Mercedes-Fahrer verzweifeln an den Reifen

"Die Reifen in das richtige Fenster zu bekommen, ist nach wie vor ein kleines Rätsel. Man kann den Unterschied zwischen dem richtigen und dem nicht ganz so richtigen Fenster heute bei unseren beiden Fahrern erkennen", erklärt Mercedes-Teamchef Toto Wolff das enorme Gefälle zwischen seinen beiden Fahrern.

Sowohl Hamilton als auch Russell fielen im Qualifying damit auf, ihre Reifen mit bis zu vier Vorbereitungsrunden für die fliegende Runde auf Temperatur zu bringen. Lewis hatte auf seiner letzten Runde nicht mehr Grip. Ich glaube, wir reden hier wirklich nur über ein paar Grad Celsius zwischen Grip und keinem Grip", so Wolff weiter.

In den vergangenen Monaten hatte sich bei Mercedes wiederholt ein ähnliches Bild abgezeichnet. Die Reifenperformance der Fahrer schwanke von Strecke zu Strecke, sodass jeweils einer der beiden Fahrer klar schneller war. "Es wird absolut wichtig sein, die Reifen im morgigen Rennen gut zu managen, denn wir haben im Training viel Graining im gesamten Feld gesehen.

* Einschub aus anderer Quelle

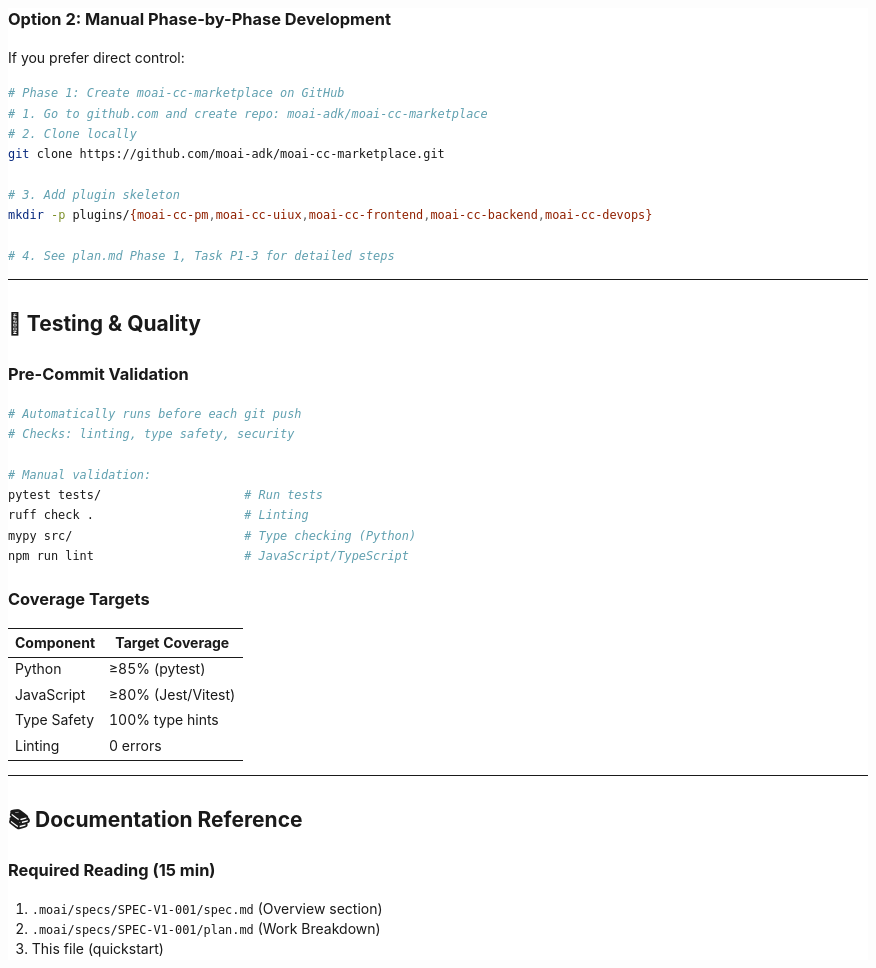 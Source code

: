 ### Option 2: Manual Phase-by-Phase Development

If you prefer direct control:

```bash
# Phase 1: Create moai-cc-marketplace on GitHub
# 1. Go to github.com and create repo: moai-adk/moai-cc-marketplace
# 2. Clone locally
git clone https://github.com/moai-adk/moai-cc-marketplace.git

# 3. Add plugin skeleton
mkdir -p plugins/{moai-cc-pm,moai-cc-uiux,moai-cc-frontend,moai-cc-backend,moai-cc-devops}

# 4. See plan.md Phase 1, Task P1-3 for detailed steps
```

---

## 🧪 Testing & Quality

### Pre-Commit Validation

```bash
# Automatically runs before each git push
# Checks: linting, type safety, security

# Manual validation:
pytest tests/                    # Run tests
ruff check .                     # Linting
mypy src/                        # Type checking (Python)
npm run lint                     # JavaScript/TypeScript
```

### Coverage Targets

| Component | Target Coverage |
|-----------|-----------------|
| Python    | ≥85% (pytest)   |
| JavaScript| ≥80% (Jest/Vitest) |
| Type Safety| 100% type hints |
| Linting   | 0 errors        |

---

## 📚 Documentation Reference

### Required Reading (15 min)

1. `.moai/specs/SPEC-V1-001/spec.md` (Overview section)
2. `.moai/specs/SPEC-V1-001/plan.md` (Work Breakdown)
3. This file (quickstart)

Wir müssen in der Anfangsphase geduldig sein und das Rennen von dort aus angehen", mahnt Wolff.

Mercedes erwartet Ferrari auch im Rennen außer Reichweite

Durch die Startplatzstrafe für Ferrari-Fahrer Carlos Sainz rücken beide Mercedes-Fahrer im Grid um eine Position auf. Russell startet damit von Platz drei, Hamilton von Platz zehn. "Es kann sein, dass wir im morgigen Rennen mehrere Stopps sehen werden, aber wer es schafft, die Reifen am Leben zu erhalten, wird ein großer Nutznießer sein", so die Einschätzung von Russell. "Wir hatten einige schwierige Long Runs, und ich denke, Ferrari ist schneller als wir, nicht nur auf einer Runde, sondern auch im Rennen."

Hamilton erwartet aus Startreihe fünf ebenfalls eine schwierige Aufgabe. "Es wird ein super enges Rennen zur ersten Kurve und ich bin mittendrin. Das ist nicht der beste Ort", so der 38-Jährige, der zudem einen Strategie-Nachteil fürchtet: "Max [Verstappen] hat noch zwei Sätze Hard und zwei Sätze Medium, wir haben einen Medium und zweimal Hard. Es wird ein langes Rennen, in dem es nur darum geht, den Reifenabbau zu managen."

Ob es für ihn auf die Renndistanz besser laufen kann als im Qualifying, vermag er nicht einzuschätzen. "Ich würde das gerne denken, aber wir dachten auch, dass die Änderungen für das Qualifying funktionieren", so Hamilton, der auch den Reifenmischungen für den Grand Prix noch nicht über den Weg traut: "Wir fahren alle wenig Flügel, die Reifen werden stark abbauen und den harten Reifen ist noch niemand gefahren."